▶ _ASSIGNED TASK_:
All lines in the records below with the word "apply" must be returned.

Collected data
━━━
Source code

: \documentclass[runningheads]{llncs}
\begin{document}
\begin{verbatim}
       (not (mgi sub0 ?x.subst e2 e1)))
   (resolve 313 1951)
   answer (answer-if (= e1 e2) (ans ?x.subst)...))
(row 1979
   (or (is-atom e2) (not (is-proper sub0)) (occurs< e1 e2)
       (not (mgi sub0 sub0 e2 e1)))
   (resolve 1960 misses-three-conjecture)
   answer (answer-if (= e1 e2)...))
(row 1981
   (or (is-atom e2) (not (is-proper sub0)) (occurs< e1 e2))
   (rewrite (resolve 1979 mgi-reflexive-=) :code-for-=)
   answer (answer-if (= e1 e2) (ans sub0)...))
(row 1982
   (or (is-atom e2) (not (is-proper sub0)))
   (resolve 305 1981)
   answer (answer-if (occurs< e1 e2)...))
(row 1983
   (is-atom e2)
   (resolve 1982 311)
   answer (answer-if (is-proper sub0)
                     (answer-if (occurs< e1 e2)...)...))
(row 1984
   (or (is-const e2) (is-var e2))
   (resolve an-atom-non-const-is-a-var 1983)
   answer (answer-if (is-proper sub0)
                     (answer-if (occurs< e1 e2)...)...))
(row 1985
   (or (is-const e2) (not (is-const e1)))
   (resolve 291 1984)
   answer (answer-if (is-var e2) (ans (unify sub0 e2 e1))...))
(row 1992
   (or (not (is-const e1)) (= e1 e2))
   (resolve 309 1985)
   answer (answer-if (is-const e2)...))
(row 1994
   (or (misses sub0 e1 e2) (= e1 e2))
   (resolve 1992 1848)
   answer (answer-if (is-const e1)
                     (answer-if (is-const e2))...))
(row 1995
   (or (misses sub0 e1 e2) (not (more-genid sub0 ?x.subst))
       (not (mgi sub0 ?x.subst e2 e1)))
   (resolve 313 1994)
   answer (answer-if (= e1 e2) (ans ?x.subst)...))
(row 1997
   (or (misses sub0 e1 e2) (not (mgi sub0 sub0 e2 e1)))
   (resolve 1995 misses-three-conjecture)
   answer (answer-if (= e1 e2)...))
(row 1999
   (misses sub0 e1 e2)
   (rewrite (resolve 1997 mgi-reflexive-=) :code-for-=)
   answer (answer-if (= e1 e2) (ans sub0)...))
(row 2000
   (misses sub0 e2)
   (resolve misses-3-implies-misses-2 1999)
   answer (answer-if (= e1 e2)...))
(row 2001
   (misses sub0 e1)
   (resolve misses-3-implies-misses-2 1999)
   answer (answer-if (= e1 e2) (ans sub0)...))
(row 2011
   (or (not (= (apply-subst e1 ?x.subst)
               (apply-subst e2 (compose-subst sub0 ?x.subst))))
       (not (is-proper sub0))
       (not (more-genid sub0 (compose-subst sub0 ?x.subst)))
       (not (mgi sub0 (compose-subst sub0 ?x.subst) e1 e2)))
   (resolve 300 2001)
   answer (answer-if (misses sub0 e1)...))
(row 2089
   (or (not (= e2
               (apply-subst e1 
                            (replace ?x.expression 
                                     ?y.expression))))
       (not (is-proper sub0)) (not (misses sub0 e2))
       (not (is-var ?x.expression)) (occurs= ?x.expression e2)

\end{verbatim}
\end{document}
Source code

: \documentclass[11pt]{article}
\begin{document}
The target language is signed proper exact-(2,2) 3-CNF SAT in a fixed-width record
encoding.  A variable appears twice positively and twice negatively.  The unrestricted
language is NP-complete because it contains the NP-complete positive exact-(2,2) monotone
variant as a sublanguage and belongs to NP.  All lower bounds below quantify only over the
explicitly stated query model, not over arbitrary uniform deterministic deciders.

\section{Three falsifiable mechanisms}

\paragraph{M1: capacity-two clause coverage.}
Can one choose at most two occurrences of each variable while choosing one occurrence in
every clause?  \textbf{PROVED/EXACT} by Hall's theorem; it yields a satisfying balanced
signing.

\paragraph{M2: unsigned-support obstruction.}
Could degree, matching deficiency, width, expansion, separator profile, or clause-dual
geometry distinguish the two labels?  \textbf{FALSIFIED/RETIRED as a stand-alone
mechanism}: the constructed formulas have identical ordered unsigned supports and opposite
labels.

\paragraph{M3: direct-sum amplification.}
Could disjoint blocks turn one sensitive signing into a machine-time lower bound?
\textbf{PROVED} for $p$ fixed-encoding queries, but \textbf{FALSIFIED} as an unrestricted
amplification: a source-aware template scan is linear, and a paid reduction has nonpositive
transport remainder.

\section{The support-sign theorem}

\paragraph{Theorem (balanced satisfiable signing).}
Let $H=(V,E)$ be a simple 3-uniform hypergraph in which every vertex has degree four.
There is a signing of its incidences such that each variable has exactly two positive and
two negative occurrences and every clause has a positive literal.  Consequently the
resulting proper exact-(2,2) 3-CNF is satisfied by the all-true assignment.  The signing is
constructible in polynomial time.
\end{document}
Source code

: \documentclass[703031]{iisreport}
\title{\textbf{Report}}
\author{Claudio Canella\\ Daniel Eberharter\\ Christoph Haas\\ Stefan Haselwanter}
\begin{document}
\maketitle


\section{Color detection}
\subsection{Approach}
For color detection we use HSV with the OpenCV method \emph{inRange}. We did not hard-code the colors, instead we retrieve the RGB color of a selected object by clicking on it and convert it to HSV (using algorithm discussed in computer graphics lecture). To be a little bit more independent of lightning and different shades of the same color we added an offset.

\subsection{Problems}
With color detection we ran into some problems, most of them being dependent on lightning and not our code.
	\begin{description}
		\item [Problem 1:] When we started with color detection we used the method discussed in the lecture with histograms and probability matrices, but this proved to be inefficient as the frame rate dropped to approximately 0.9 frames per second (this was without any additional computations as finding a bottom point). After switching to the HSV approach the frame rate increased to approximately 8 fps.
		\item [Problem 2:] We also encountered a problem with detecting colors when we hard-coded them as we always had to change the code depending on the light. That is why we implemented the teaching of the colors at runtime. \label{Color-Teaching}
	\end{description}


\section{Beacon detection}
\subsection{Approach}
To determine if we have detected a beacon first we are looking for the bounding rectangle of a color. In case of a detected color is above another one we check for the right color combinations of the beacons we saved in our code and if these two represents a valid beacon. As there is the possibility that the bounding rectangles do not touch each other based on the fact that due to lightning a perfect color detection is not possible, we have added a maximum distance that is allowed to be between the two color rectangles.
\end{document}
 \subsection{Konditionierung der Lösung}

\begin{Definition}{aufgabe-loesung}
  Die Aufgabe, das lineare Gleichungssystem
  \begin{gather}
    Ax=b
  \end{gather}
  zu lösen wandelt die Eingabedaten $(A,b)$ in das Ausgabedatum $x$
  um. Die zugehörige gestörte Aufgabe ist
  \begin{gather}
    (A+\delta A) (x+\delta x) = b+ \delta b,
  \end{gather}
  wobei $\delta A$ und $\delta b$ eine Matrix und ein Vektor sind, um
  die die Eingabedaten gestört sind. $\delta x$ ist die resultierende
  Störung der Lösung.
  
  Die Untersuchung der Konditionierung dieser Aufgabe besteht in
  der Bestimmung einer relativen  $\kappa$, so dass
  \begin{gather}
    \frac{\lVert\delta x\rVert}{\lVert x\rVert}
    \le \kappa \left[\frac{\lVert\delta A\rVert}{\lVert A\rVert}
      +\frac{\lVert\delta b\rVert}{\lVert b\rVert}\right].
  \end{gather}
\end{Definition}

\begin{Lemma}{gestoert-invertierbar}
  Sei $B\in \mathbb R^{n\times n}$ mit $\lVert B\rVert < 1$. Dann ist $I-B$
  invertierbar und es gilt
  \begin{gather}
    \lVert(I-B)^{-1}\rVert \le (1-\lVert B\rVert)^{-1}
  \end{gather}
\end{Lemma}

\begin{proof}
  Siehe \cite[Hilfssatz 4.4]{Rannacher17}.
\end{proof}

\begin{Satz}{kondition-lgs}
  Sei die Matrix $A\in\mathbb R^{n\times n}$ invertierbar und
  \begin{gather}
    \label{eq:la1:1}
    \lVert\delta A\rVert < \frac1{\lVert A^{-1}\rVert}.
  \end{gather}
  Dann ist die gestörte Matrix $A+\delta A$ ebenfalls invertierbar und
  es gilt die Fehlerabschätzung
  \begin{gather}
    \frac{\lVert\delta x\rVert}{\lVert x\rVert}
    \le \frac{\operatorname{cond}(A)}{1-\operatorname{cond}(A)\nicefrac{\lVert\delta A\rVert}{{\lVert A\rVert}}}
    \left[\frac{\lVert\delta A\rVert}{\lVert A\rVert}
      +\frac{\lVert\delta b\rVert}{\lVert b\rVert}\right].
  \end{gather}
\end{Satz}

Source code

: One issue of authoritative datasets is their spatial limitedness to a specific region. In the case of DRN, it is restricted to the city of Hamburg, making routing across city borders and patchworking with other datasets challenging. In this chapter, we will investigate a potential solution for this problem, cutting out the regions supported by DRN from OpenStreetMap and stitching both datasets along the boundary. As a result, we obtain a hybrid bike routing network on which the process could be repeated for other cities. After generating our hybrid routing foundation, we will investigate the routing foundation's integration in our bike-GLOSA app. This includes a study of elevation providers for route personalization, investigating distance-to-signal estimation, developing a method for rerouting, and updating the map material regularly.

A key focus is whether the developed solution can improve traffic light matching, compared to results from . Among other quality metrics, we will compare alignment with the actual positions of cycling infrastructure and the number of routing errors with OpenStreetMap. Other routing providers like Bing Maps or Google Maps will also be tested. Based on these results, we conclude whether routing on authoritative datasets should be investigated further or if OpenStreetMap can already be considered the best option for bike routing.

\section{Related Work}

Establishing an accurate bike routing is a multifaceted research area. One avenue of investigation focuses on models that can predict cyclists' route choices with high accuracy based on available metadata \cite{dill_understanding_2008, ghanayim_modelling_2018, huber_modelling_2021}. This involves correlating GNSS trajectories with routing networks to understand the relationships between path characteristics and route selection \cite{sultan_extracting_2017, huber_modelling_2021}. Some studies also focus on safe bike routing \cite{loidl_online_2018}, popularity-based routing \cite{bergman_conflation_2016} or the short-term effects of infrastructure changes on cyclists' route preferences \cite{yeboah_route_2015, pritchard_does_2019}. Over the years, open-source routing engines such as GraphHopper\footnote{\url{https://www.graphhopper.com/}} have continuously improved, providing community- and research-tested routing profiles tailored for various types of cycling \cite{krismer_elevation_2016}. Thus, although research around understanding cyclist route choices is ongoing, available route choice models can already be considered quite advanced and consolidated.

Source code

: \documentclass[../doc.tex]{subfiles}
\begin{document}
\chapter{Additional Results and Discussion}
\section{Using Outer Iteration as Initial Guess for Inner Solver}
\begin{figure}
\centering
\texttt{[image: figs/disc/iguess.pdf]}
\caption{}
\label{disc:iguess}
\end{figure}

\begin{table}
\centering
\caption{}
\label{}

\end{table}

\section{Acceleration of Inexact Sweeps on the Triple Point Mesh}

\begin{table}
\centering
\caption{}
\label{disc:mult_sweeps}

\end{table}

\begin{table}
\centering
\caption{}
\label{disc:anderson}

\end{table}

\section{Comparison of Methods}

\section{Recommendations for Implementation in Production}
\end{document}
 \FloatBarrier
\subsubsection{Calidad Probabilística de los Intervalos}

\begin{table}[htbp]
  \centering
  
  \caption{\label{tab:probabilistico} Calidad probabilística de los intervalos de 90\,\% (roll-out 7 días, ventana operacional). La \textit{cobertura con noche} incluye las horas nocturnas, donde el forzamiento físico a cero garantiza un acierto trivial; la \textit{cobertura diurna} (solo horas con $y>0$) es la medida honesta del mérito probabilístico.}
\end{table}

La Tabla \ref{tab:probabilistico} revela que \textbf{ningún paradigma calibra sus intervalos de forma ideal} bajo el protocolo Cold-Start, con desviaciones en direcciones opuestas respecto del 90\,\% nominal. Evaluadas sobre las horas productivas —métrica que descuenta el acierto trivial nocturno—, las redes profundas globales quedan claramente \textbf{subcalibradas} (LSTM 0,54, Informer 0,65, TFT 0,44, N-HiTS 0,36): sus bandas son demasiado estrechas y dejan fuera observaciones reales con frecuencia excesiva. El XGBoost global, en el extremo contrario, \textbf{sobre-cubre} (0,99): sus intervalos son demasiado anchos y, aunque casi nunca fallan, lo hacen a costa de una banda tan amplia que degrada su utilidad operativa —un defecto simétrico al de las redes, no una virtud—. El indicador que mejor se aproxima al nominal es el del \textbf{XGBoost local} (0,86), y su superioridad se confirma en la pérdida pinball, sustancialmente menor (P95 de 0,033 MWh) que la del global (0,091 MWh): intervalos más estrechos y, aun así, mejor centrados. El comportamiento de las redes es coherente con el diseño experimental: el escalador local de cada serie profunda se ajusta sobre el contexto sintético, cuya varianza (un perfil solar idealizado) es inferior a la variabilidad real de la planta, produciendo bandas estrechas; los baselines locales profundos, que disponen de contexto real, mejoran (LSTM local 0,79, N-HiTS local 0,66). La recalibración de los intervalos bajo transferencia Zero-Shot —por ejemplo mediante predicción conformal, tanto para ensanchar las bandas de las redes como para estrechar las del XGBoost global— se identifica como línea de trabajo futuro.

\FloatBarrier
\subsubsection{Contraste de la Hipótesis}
━━━
▶ _EXERCISE SOLUTION_:
   (or (not (= (apply-subst e1 ?x.subst)
               (apply-subst e2 (compose-subst sub0 ?x.subst))))
               (apply-subst e1 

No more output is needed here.